:: TASK TO COMPLETE ::
In the entries that follow, say how many lines contain the string "width". Give no other words.

=== SUPPLIED RECORDS ===

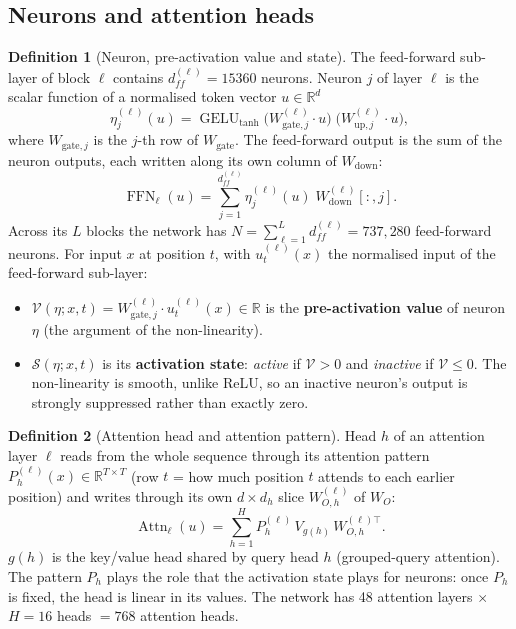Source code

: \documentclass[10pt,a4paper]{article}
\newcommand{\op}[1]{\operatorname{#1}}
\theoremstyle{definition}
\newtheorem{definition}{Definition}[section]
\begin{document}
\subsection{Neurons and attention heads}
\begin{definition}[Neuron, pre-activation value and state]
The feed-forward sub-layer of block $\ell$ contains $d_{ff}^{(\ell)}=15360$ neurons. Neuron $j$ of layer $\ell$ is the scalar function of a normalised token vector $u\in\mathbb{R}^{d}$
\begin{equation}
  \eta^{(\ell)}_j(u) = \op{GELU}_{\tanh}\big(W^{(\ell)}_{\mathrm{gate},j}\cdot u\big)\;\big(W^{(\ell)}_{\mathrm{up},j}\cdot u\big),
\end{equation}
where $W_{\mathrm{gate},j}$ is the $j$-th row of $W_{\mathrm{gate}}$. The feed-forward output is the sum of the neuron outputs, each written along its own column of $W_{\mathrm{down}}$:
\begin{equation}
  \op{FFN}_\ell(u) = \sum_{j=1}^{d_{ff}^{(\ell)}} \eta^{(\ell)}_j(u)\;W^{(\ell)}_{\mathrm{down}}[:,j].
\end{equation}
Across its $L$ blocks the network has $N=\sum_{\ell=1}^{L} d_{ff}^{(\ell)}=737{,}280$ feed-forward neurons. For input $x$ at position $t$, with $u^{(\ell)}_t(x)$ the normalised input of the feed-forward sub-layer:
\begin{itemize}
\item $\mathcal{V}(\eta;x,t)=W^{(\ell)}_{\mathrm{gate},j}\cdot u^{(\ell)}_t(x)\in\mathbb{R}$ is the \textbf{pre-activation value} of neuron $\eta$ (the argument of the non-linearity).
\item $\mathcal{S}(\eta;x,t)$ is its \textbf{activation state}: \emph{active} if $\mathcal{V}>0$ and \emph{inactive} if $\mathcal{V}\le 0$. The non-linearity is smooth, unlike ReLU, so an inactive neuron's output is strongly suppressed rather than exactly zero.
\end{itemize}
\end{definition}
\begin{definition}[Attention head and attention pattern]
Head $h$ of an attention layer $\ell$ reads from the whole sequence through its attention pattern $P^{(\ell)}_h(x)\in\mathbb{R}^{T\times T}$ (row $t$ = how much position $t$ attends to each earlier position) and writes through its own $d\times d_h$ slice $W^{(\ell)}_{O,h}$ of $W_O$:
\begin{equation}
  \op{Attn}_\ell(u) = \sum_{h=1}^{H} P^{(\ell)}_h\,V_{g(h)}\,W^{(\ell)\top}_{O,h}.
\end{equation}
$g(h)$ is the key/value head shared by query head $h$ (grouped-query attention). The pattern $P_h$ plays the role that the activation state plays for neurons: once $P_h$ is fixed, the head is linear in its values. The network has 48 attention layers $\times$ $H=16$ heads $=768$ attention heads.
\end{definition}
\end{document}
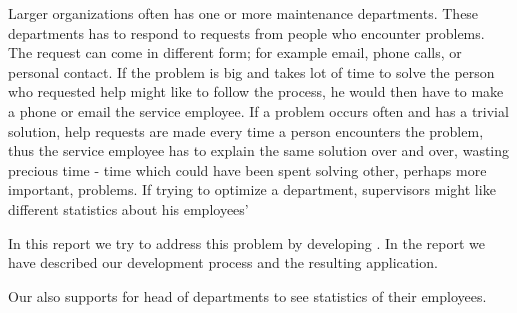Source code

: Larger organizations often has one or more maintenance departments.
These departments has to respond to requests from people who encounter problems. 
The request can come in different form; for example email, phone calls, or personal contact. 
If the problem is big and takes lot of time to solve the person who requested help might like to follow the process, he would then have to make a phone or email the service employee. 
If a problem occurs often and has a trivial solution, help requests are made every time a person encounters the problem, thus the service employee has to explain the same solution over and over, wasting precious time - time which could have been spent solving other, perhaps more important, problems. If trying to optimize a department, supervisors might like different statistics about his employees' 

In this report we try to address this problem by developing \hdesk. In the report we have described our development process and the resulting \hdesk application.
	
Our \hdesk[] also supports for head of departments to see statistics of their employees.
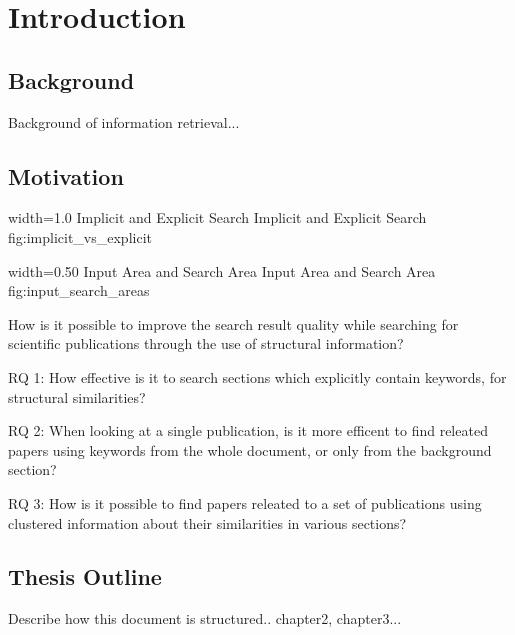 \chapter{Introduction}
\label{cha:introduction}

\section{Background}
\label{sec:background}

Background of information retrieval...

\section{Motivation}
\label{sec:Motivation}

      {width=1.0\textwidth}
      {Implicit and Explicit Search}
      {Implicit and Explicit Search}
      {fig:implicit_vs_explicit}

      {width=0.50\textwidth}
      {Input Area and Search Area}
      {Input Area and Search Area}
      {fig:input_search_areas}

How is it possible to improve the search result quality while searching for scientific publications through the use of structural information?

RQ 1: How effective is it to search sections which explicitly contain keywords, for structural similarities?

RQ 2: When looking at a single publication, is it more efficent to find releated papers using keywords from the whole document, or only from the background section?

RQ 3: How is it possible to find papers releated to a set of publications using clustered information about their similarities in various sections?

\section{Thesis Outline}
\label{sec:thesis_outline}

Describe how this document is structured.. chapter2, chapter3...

===

:: WRITTEN RESPONSE ::
2